§ **EXERCISE INPUTS**:
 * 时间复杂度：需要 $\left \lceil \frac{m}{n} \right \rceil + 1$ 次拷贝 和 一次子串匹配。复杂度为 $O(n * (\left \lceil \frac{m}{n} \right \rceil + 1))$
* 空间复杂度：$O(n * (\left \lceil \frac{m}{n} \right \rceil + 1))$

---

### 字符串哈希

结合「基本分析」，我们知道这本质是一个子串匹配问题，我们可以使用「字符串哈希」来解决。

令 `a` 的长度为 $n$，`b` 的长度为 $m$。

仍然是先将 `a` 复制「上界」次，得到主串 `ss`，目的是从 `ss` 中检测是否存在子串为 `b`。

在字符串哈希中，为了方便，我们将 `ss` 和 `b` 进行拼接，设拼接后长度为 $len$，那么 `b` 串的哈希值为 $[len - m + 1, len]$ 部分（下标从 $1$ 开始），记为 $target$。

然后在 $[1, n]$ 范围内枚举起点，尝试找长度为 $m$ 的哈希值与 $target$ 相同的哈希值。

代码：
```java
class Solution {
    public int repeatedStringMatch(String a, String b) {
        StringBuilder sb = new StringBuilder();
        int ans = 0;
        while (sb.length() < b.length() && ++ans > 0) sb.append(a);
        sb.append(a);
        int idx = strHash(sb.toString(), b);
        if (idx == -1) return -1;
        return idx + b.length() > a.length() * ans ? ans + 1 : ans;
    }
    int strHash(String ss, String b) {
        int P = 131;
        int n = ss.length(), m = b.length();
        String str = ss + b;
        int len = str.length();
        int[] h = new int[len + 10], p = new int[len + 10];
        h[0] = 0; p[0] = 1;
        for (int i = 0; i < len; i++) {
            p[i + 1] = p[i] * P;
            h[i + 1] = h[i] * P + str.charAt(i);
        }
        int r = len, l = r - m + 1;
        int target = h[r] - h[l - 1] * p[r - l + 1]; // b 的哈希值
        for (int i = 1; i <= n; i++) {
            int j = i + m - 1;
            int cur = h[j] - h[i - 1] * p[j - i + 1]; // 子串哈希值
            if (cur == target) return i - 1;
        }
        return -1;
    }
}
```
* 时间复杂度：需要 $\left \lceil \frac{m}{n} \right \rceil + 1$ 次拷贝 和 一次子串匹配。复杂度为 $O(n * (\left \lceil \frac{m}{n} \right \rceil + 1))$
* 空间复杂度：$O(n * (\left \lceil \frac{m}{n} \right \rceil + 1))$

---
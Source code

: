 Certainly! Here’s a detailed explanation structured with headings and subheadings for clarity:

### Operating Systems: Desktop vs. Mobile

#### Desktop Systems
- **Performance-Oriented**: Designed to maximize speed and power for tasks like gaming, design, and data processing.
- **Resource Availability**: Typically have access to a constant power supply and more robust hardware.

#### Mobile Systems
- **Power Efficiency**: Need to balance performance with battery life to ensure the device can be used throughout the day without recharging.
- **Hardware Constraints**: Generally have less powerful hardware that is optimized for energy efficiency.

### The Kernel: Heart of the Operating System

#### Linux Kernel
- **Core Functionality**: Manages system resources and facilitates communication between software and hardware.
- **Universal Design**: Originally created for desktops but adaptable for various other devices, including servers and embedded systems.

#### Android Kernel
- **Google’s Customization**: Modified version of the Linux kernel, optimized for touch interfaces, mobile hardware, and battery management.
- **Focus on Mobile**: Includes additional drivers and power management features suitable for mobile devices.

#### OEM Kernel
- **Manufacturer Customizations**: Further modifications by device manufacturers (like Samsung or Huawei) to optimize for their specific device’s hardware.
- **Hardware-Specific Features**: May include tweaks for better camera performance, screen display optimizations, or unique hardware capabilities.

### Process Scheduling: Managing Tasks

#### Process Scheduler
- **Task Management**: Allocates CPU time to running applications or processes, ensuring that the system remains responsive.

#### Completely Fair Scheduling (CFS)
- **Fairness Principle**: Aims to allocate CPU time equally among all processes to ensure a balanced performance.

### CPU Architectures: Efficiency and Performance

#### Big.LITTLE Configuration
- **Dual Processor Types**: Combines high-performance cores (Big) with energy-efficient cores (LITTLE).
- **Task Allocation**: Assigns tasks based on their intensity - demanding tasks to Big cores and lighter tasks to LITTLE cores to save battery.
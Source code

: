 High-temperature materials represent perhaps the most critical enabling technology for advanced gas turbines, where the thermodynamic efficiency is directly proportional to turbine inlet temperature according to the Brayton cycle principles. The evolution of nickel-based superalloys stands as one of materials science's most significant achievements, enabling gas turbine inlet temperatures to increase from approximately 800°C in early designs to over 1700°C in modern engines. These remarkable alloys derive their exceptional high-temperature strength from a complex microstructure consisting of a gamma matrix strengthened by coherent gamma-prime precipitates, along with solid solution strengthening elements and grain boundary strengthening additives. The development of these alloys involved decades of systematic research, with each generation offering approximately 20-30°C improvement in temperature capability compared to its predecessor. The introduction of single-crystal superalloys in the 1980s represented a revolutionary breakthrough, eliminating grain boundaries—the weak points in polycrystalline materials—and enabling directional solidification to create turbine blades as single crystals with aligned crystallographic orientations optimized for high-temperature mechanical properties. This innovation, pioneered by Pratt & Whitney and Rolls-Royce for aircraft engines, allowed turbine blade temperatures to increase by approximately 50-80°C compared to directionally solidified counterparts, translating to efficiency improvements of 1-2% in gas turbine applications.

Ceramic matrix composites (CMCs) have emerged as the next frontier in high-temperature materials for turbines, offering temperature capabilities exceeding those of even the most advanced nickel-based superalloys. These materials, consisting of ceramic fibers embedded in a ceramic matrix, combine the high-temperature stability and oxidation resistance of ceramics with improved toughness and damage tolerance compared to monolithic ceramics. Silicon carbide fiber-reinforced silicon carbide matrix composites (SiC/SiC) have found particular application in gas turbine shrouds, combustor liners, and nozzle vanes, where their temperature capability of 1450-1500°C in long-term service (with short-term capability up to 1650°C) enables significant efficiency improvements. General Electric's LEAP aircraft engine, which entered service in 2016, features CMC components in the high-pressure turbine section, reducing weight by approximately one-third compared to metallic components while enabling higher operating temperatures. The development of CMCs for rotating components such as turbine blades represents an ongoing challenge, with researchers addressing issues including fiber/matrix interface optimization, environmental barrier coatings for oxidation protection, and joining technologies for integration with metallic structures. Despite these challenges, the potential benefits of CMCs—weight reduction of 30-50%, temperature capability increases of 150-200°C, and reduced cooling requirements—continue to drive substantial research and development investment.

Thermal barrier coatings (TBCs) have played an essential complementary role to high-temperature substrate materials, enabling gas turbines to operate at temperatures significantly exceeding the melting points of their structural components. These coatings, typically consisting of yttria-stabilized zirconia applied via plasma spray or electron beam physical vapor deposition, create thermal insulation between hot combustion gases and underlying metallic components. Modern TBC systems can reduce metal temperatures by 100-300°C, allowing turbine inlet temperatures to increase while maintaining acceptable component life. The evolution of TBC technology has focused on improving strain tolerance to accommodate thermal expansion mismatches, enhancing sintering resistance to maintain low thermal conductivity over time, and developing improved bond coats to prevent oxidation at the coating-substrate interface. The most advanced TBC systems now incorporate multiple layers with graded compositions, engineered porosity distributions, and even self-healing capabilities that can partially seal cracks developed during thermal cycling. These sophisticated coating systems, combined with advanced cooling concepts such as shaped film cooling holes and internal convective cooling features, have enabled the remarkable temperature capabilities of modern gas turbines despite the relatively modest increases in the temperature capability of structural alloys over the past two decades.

§ **PROBLEM TO WORK ON**:
What is the count of lines in the data above containing the string "Linux"? Write the number and nothing else.

§ **FINISHED EXERCISE**:
2